- _EXERCISE DESCRIPTION_: Each record is to be copied exactly, with its pictures left behind.
BEGIN WORKING DATA
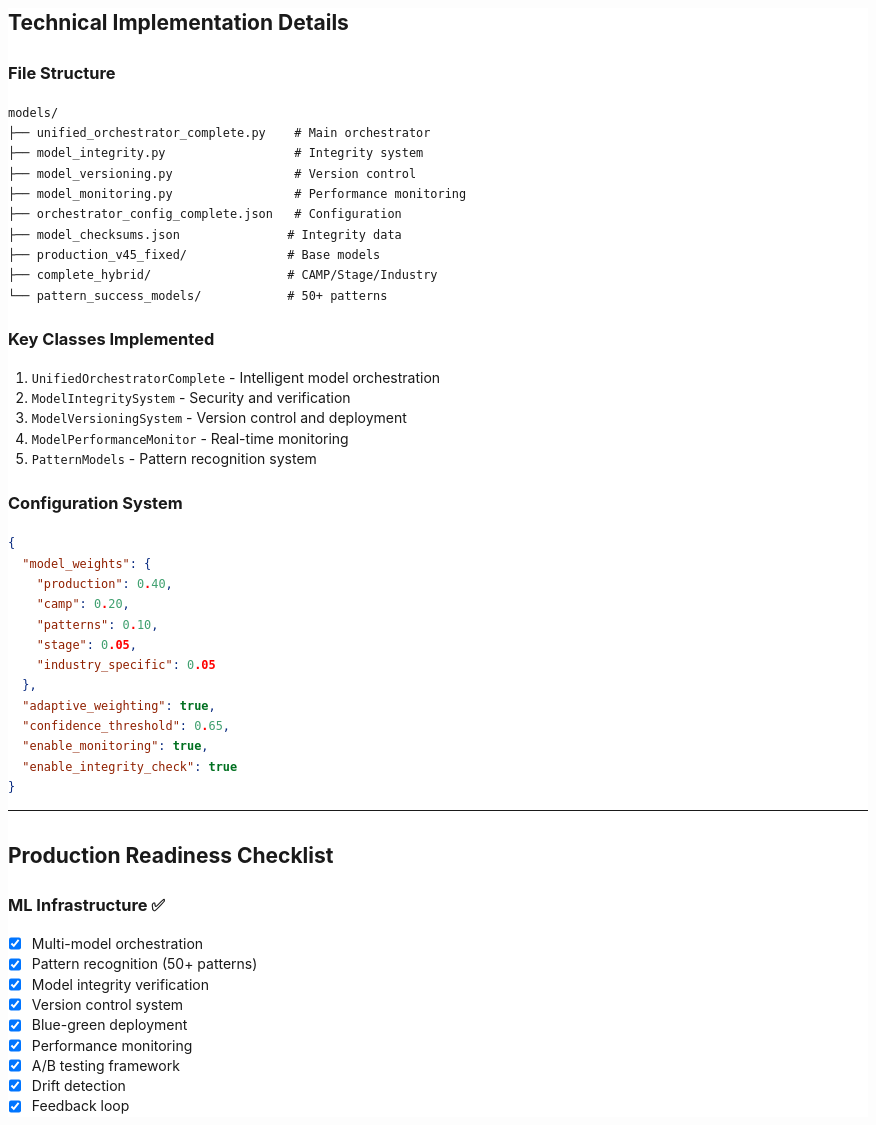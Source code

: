 
## Technical Implementation Details

### File Structure
```
models/
├── unified_orchestrator_complete.py    # Main orchestrator
├── model_integrity.py                  # Integrity system
├── model_versioning.py                 # Version control
├── model_monitoring.py                 # Performance monitoring
├── orchestrator_config_complete.json   # Configuration
├── model_checksums.json               # Integrity data
├── production_v45_fixed/              # Base models
├── complete_hybrid/                   # CAMP/Stage/Industry
└── pattern_success_models/            # 50+ patterns
```

### Key Classes Implemented
1. `UnifiedOrchestratorComplete` - Intelligent model orchestration
2. `ModelIntegritySystem` - Security and verification
3. `ModelVersioningSystem` - Version control and deployment
4. `ModelPerformanceMonitor` - Real-time monitoring
5. `PatternModels` - Pattern recognition system

### Configuration System
```json
{
  "model_weights": {
    "production": 0.40,
    "camp": 0.20,
    "patterns": 0.10,
    "stage": 0.05,
    "industry_specific": 0.05
  },
  "adaptive_weighting": true,
  "confidence_threshold": 0.65,
  "enable_monitoring": true,
  "enable_integrity_check": true
}
```

---

## Production Readiness Checklist

### ML Infrastructure ✅
- [x] Multi-model orchestration
- [x] Pattern recognition (50+ patterns)
- [x] Model integrity verification
- [x] Version control system
- [x] Blue-green deployment
- [x] Performance monitoring
- [x] A/B testing framework
- [x] Drift detection
- [x] Feedback loop
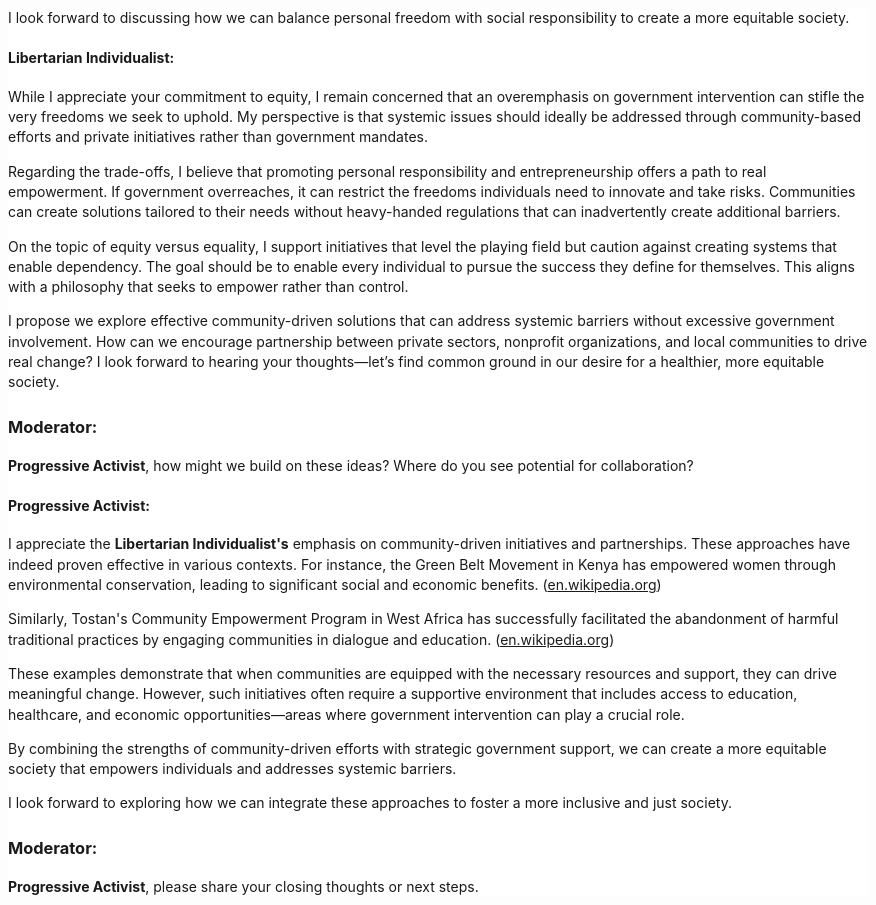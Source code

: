 I look forward to discussing how we can balance personal freedom with social responsibility to create a more equitable society. 

#### Libertarian Individualist:

While I appreciate your commitment to equity, I remain concerned that an overemphasis on government intervention can stifle the very freedoms we seek to uphold. My perspective is that systemic issues should ideally be addressed through community-based efforts and private initiatives rather than government mandates.

Regarding the trade-offs, I believe that promoting personal responsibility and entrepreneurship offers a path to real empowerment. If government overreaches, it can restrict the freedoms individuals need to innovate and take risks. Communities can create solutions tailored to their needs without heavy-handed regulations that can inadvertently create additional barriers.

On the topic of equity versus equality, I support initiatives that level the playing field but caution against creating systems that enable dependency. The goal should be to enable every individual to pursue the success they define for themselves. This aligns with a philosophy that seeks to empower rather than control.

I propose we explore effective community-driven solutions that can address systemic barriers without excessive government involvement. How can we encourage partnership between private sectors, nonprofit organizations, and local communities to drive real change? I look forward to hearing your thoughts—let’s find common ground in our desire for a healthier, more equitable society.

### Moderator:

**Progressive Activist**, how might we build on these ideas? Where do you see potential for collaboration?

#### Progressive Activist:

I appreciate the **Libertarian Individualist's** emphasis on community-driven initiatives and partnerships. These approaches have indeed proven effective in various contexts. For instance, the Green Belt Movement in Kenya has empowered women through environmental conservation, leading to significant social and economic benefits. ([en.wikipedia.org](https://en.wikipedia.org/wiki/Green_Belt_Movement?utm_source=openai))

Similarly, Tostan's Community Empowerment Program in West Africa has successfully facilitated the abandonment of harmful traditional practices by engaging communities in dialogue and education. ([en.wikipedia.org](https://en.wikipedia.org/wiki/Tostan?utm_source=openai))

These examples demonstrate that when communities are equipped with the necessary resources and support, they can drive meaningful change. However, such initiatives often require a supportive environment that includes access to education, healthcare, and economic opportunities—areas where government intervention can play a crucial role.

By combining the strengths of community-driven efforts with strategic government support, we can create a more equitable society that empowers individuals and addresses systemic barriers.

I look forward to exploring how we can integrate these approaches to foster a more inclusive and just society. 

### Moderator:

**Progressive Activist**, please share your closing thoughts or next steps.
END WORKING DATA
- _SOLUTION_:
Source code

: 
## Technical Implementation Details

### File Structure
```
models/
├── unified_orchestrator_complete.py    # Main orchestrator
├── model_integrity.py                  # Integrity system
├── model_versioning.py                 # Version control
├── model_monitoring.py                 # Performance monitoring
├── orchestrator_config_complete.json   # Configuration
├── model_checksums.json               # Integrity data
├── production_v45_fixed/              # Base models
├── complete_hybrid/                   # CAMP/Stage/Industry
└── pattern_success_models/            # 50+ patterns
```

### Key Classes Implemented
1. `UnifiedOrchestratorComplete` - Intelligent model orchestration
2. `ModelIntegritySystem` - Security and verification
3. `ModelVersioningSystem` - Version control and deployment
4. `ModelPerformanceMonitor` - Real-time monitoring
5. `PatternModels` - Pattern recognition system

### Configuration System
```json
{
  "model_weights": {
    "production": 0.40,
    "camp": 0.20,
    "patterns": 0.10,
    "stage": 0.05,
    "industry_specific": 0.05
  },
  "adaptive_weighting": true,
  "confidence_threshold": 0.65,
  "enable_monitoring": true,
  "enable_integrity_check": true
}
```

---

## Production Readiness Checklist

### ML Infrastructure ✅
- [x] Multi-model orchestration
- [x] Pattern recognition (50+ patterns)
- [x] Model integrity verification
- [x] Version control system
- [x] Blue-green deployment
- [x] Performance monitoring
- [x] A/B testing framework
- [x] Drift detection
- [x] Feedback loop
Source code

: I look forward to discussing how we can balance personal freedom with social responsibility to create a more equitable society. 

#### Libertarian Individualist:

While I appreciate your commitment to equity, I remain concerned that an overemphasis on government intervention can stifle the very freedoms we seek to uphold. My perspective is that systemic issues should ideally be addressed through community-based efforts and private initiatives rather than government mandates.

Regarding the trade-offs, I believe that promoting personal responsibility and entrepreneurship offers a path to real empowerment. If government overreaches, it can restrict the freedoms individuals need to innovate and take risks. Communities can create solutions tailored to their needs without heavy-handed regulations that can inadvertently create additional barriers.

On the topic of equity versus equality, I support initiatives that level the playing field but caution against creating systems that enable dependency. The goal should be to enable every individual to pursue the success they define for themselves. This aligns with a philosophy that seeks to empower rather than control.

I propose we explore effective community-driven solutions that can address systemic barriers without excessive government involvement. How can we encourage partnership between private sectors, nonprofit organizations, and local communities to drive real change? I look forward to hearing your thoughts—let’s find common ground in our desire for a healthier, more equitable society.

### Moderator:

**Progressive Activist**, how might we build on these ideas? Where do you see potential for collaboration?

#### Progressive Activist:

I appreciate the **Libertarian Individualist's** emphasis on community-driven initiatives and partnerships. These approaches have indeed proven effective in various contexts. For instance, the Green Belt Movement in Kenya has empowered women through environmental conservation, leading to significant social and economic benefits. ([en.wikipedia.org](https://en.wikipedia.org/wiki/Green_Belt_Movement?utm_source=openai))

Similarly, Tostan's Community Empowerment Program in West Africa has successfully facilitated the abandonment of harmful traditional practices by engaging communities in dialogue and education. ([en.wikipedia.org](https://en.wikipedia.org/wiki/Tostan?utm_source=openai))

These examples demonstrate that when communities are equipped with the necessary resources and support, they can drive meaningful change. However, such initiatives often require a supportive environment that includes access to education, healthcare, and economic opportunities—areas where government intervention can play a crucial role.

By combining the strengths of community-driven efforts with strategic government support, we can create a more equitable society that empowers individuals and addresses systemic barriers.

I look forward to exploring how we can integrate these approaches to foster a more inclusive and just society. 

### Moderator:

**Progressive Activist**, please share your closing thoughts or next steps.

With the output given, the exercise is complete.